» Supplied information:
________________________
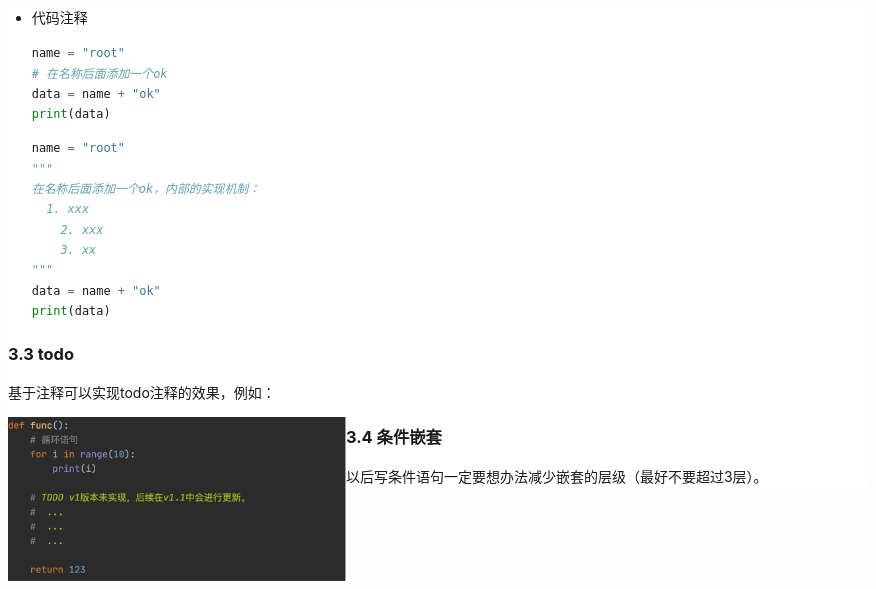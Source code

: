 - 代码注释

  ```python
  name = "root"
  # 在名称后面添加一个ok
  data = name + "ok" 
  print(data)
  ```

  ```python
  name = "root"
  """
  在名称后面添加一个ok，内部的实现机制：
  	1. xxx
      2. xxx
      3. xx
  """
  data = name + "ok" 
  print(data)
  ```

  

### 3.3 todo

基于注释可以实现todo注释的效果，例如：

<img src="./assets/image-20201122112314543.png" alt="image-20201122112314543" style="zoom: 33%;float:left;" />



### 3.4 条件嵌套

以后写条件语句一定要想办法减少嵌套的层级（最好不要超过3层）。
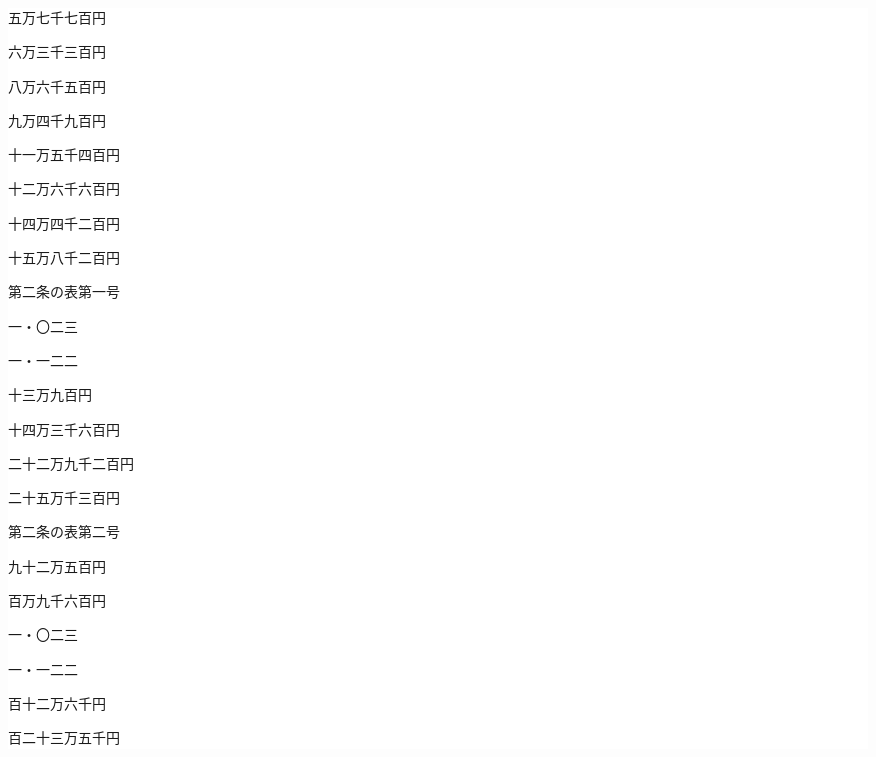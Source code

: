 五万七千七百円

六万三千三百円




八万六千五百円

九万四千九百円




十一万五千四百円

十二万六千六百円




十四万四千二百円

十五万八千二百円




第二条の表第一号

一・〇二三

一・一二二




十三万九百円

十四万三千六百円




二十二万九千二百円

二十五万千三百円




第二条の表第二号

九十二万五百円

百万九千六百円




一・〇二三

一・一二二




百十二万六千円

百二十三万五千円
________________________
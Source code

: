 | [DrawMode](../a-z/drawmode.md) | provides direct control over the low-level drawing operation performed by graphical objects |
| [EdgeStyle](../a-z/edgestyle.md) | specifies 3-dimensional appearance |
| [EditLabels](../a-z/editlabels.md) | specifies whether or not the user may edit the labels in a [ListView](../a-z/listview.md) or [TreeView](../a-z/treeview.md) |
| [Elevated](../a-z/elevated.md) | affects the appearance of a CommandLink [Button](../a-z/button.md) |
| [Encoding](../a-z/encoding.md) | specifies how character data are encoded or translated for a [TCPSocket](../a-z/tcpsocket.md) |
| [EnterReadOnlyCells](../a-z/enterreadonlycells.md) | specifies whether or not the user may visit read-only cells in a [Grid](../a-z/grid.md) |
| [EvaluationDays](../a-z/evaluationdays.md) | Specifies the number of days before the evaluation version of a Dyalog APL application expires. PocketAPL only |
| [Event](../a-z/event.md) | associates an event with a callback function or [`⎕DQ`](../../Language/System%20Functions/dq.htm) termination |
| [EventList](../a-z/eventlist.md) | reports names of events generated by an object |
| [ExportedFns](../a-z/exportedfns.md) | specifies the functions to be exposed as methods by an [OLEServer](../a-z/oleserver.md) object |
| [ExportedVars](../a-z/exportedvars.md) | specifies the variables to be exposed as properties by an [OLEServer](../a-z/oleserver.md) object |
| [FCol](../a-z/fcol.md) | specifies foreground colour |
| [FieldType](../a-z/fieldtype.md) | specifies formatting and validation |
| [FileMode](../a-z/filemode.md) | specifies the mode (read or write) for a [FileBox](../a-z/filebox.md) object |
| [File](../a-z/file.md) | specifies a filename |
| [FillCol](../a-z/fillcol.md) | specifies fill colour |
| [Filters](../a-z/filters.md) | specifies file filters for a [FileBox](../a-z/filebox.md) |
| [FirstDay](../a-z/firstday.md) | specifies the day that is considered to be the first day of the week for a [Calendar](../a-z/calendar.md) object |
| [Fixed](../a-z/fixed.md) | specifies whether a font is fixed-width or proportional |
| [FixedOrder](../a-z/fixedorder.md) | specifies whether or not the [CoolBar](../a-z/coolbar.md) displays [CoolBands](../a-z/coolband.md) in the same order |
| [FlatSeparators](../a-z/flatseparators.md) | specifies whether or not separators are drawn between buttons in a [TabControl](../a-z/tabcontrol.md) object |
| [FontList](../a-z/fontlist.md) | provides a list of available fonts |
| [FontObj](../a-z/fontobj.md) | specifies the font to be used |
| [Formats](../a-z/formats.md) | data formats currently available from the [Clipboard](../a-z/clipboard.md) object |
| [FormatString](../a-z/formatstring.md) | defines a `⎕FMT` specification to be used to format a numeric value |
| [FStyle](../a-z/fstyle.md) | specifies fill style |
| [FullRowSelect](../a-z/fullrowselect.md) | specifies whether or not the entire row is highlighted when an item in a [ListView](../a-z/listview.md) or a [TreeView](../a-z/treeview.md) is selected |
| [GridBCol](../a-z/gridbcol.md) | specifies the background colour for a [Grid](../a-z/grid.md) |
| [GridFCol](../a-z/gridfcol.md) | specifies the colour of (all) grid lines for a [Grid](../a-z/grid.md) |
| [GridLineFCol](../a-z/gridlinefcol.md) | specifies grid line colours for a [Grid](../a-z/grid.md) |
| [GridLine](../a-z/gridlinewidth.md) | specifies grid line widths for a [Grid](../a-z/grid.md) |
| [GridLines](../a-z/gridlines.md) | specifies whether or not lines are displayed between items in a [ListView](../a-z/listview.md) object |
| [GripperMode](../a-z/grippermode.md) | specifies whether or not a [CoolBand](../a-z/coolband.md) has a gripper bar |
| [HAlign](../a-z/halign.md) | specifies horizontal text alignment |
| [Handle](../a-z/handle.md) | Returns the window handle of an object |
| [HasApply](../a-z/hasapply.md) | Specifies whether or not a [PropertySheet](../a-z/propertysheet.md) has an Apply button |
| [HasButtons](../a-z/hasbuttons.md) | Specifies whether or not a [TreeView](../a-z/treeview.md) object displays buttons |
________________________
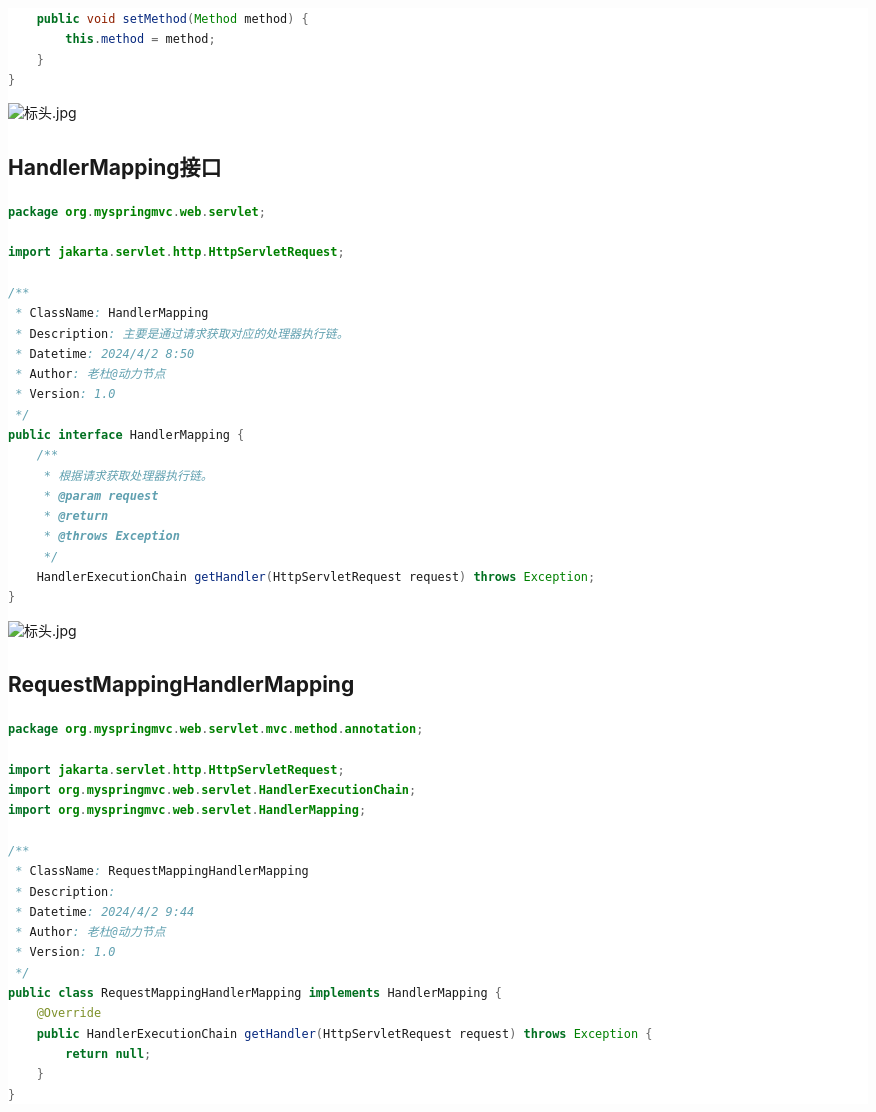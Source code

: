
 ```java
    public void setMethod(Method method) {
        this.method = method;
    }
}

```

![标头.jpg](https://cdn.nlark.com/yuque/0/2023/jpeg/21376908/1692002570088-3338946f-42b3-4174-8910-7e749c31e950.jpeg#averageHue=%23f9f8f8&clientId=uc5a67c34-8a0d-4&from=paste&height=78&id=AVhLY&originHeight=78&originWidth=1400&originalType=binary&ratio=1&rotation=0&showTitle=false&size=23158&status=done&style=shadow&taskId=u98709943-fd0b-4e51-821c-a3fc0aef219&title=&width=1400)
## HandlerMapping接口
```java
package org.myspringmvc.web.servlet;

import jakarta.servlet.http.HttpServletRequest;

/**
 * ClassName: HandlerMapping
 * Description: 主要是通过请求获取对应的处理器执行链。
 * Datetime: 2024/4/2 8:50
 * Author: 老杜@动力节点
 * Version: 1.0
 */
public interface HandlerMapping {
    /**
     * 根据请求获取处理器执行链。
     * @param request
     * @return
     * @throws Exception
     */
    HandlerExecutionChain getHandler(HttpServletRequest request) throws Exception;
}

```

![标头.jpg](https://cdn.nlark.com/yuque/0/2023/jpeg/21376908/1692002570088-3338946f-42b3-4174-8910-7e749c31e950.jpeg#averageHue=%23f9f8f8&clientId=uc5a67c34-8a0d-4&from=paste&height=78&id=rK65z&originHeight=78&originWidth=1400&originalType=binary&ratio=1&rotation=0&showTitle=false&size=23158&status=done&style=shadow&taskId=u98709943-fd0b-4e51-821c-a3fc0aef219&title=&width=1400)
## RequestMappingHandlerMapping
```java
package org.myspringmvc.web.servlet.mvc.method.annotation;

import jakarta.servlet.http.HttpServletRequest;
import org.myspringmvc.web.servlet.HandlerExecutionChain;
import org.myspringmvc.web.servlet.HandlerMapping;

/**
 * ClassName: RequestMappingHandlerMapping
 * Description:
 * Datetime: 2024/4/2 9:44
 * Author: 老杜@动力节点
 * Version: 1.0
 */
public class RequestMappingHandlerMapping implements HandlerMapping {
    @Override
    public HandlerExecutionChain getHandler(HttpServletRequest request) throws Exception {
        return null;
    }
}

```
________________________
» Exercise:
Show all lines from the listing above in which "false" appears.

» Written reply:
![标头.jpg](https://cdn.nlark.com/yuque/0/2023/jpeg/21376908/1692002570088-3338946f-42b3-4174-8910-7e749c31e950.jpeg#averageHue=%23f9f8f8&clientId=uc5a67c34-8a0d-4&from=paste&height=78&id=AVhLY&originHeight=78&originWidth=1400&originalType=binary&ratio=1&rotation=0&showTitle=false&size=23158&status=done&style=shadow&taskId=u98709943-fd0b-4e51-821c-a3fc0aef219&title=&width=1400)
![标头.jpg](https://cdn.nlark.com/yuque/0/2023/jpeg/21376908/1692002570088-3338946f-42b3-4174-8910-7e749c31e950.jpeg#averageHue=%23f9f8f8&clientId=uc5a67c34-8a0d-4&from=paste&height=78&id=rK65z&originHeight=78&originWidth=1400&originalType=binary&ratio=1&rotation=0&showTitle=false&size=23158&status=done&style=shadow&taskId=u98709943-fd0b-4e51-821c-a3fc0aef219&title=&width=1400)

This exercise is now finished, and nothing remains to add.